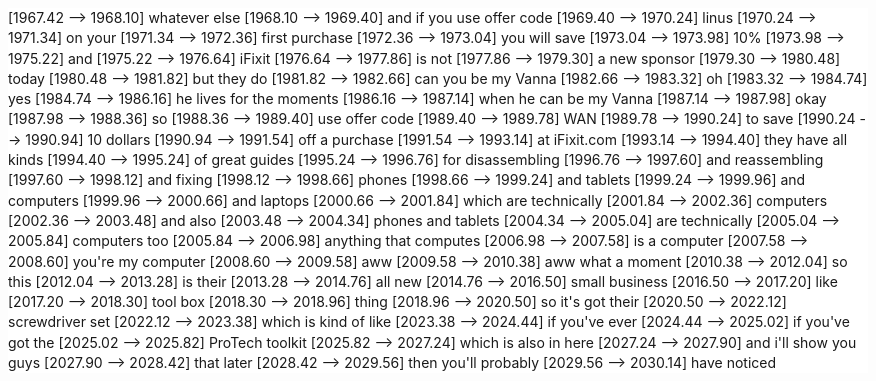[1967.42 --> 1968.10]  whatever else
[1968.10 --> 1969.40]  and if you use offer code
[1969.40 --> 1970.24]  linus
[1970.24 --> 1971.34]  on your
[1971.34 --> 1972.36]  first purchase
[1972.36 --> 1973.04]  you will save
[1973.04 --> 1973.98]  10%
[1973.98 --> 1975.22]  and
[1975.22 --> 1976.64]  iFixit
[1976.64 --> 1977.86]  is not
[1977.86 --> 1979.30]  a new sponsor
[1979.30 --> 1980.48]  today
[1980.48 --> 1981.82]  but they do
[1981.82 --> 1982.66]  can you be my Vanna
[1982.66 --> 1983.32]  oh
[1983.32 --> 1984.74]  yes
[1984.74 --> 1986.16]  he lives for the moments
[1986.16 --> 1987.14]  when he can be my Vanna
[1987.14 --> 1987.98]  okay
[1987.98 --> 1988.36]  so
[1988.36 --> 1989.40]  use offer code
[1989.40 --> 1989.78]  WAN
[1989.78 --> 1990.24]  to save
[1990.24 --> 1990.94]  10 dollars
[1990.94 --> 1991.54]  off a purchase
[1991.54 --> 1993.14]  at iFixit.com
[1993.14 --> 1994.40]  they have all kinds
[1994.40 --> 1995.24]  of great guides
[1995.24 --> 1996.76]  for disassembling
[1996.76 --> 1997.60]  and reassembling
[1997.60 --> 1998.12]  and fixing
[1998.12 --> 1998.66]  phones
[1998.66 --> 1999.24]  and tablets
[1999.24 --> 1999.96]  and computers
[1999.96 --> 2000.66]  and laptops
[2000.66 --> 2001.84]  which are technically
[2001.84 --> 2002.36]  computers
[2002.36 --> 2003.48]  and also
[2003.48 --> 2004.34]  phones and tablets
[2004.34 --> 2005.04]  are technically
[2005.04 --> 2005.84]  computers too
[2005.84 --> 2006.98]  anything that computes
[2006.98 --> 2007.58]  is a computer
[2007.58 --> 2008.60]  you're my computer
[2008.60 --> 2009.58]  aww
[2009.58 --> 2010.38]  aww what a moment
[2010.38 --> 2012.04]  so this
[2012.04 --> 2013.28]  is their
[2013.28 --> 2014.76]  all new
[2014.76 --> 2016.50]  small business
[2016.50 --> 2017.20]  like
[2017.20 --> 2018.30]  tool box
[2018.30 --> 2018.96]  thing
[2018.96 --> 2020.50]  so it's got their
[2020.50 --> 2022.12]  screwdriver set
[2022.12 --> 2023.38]  which is kind of like
[2023.38 --> 2024.44]  if you've ever
[2024.44 --> 2025.02]  if you've got the
[2025.02 --> 2025.82]  ProTech toolkit
[2025.82 --> 2027.24]  which is also in here
[2027.24 --> 2027.90]  and i'll show you guys
[2027.90 --> 2028.42]  that later
[2028.42 --> 2029.56]  then you'll probably
[2029.56 --> 2030.14]  have noticed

****************************************

_Exercise brief_: All of the data, minus its pictures, should be repeated exactly.

_Response below_:
[1967.42 --> 1968.10]  whatever else
[1968.10 --> 1969.40]  and if you use offer code
[1969.40 --> 1970.24]  linus
[1970.24 --> 1971.34]  on your
[1971.34 --> 1972.36]  first purchase
[1972.36 --> 1973.04]  you will save
[1973.04 --> 1973.98]  10%
[1973.98 --> 1975.22]  and
[1975.22 --> 1976.64]  iFixit
[1976.64 --> 1977.86]  is not
[1977.86 --> 1979.30]  a new sponsor
[1979.30 --> 1980.48]  today
[1980.48 --> 1981.82]  but they do
[1981.82 --> 1982.66]  can you be my Vanna
[1982.66 --> 1983.32]  oh
[1983.32 --> 1984.74]  yes
[1984.74 --> 1986.16]  he lives for the moments
[1986.16 --> 1987.14]  when he can be my Vanna
[1987.14 --> 1987.98]  okay
[1987.98 --> 1988.36]  so
[1988.36 --> 1989.40]  use offer code
[1989.40 --> 1989.78]  WAN
[1989.78 --> 1990.24]  to save
[1990.24 --> 1990.94]  10 dollars
[1990.94 --> 1991.54]  off a purchase
[1991.54 --> 1993.14]  at iFixit.com
[1993.14 --> 1994.40]  they have all kinds
[1994.40 --> 1995.24]  of great guides
[1995.24 --> 1996.76]  for disassembling
[1996.76 --> 1997.60]  and reassembling
[1997.60 --> 1998.12]  and fixing
[1998.12 --> 1998.66]  phones
[1998.66 --> 1999.24]  and tablets
[1999.24 --> 1999.96]  and computers
[1999.96 --> 2000.66]  and laptops
[2000.66 --> 2001.84]  which are technically
[2001.84 --> 2002.36]  computers
[2002.36 --> 2003.48]  and also
[2003.48 --> 2004.34]  phones and tablets
[2004.34 --> 2005.04]  are technically
[2005.04 --> 2005.84]  computers too
[2005.84 --> 2006.98]  anything that computes
[2006.98 --> 2007.58]  is a computer
[2007.58 --> 2008.60]  you're my computer
[2008.60 --> 2009.58]  aww
[2009.58 --> 2010.38]  aww what a moment
[2010.38 --> 2012.04]  so this
[2012.04 --> 2013.28]  is their
[2013.28 --> 2014.76]  all new
[2014.76 --> 2016.50]  small business
[2016.50 --> 2017.20]  like
[2017.20 --> 2018.30]  tool box
[2018.30 --> 2018.96]  thing
[2018.96 --> 2020.50]  so it's got their
[2020.50 --> 2022.12]  screwdriver set
[2022.12 --> 2023.38]  which is kind of like
[2023.38 --> 2024.44]  if you've ever
[2024.44 --> 2025.02]  if you've got the
[2025.02 --> 2025.82]  ProTech toolkit
[2025.82 --> 2027.24]  which is also in here
[2027.24 --> 2027.90]  and i'll show you guys
[2027.90 --> 2028.42]  that later
[2028.42 --> 2029.56]  then you'll probably
[2029.56 --> 2030.14]  have noticed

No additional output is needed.